§ WHAT YOU NEED TO DO
From the entries below, transcribe exactly the lines between the line holding "- The ability" and the line holding "- VCS track", inclusive; skip all other lines.

[Records from a dataset]
────────

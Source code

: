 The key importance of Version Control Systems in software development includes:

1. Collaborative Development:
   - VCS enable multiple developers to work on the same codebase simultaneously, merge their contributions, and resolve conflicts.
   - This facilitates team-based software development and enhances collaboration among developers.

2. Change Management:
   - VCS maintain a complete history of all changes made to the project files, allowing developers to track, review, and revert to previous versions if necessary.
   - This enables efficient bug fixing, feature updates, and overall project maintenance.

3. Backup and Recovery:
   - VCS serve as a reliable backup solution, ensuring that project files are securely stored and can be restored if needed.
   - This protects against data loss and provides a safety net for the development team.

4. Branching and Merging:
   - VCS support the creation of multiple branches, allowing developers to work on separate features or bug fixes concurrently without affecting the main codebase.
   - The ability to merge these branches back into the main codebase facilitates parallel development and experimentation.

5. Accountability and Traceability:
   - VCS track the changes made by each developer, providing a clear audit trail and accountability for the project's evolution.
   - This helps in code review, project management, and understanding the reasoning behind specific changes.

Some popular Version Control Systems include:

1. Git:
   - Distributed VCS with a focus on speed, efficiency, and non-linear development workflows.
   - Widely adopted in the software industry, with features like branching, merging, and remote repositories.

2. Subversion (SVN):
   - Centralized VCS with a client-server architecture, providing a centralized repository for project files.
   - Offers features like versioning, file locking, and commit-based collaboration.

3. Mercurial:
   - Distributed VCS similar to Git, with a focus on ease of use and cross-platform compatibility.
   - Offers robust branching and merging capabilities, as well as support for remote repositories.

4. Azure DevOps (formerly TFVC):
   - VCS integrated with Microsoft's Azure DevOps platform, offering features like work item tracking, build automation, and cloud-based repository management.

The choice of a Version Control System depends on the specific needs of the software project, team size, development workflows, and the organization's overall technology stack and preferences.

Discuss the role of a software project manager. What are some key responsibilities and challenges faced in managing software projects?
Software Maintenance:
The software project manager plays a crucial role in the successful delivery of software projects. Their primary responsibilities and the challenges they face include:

────────

§ ANSWER FOR THIS EXERCISE
   - The ability to merge these branches back into the main codebase facilitates parallel development and experimentation.

5. Accountability and Traceability:
   - VCS track the changes made by each developer, providing a clear audit trail and accountability for the project's evolution.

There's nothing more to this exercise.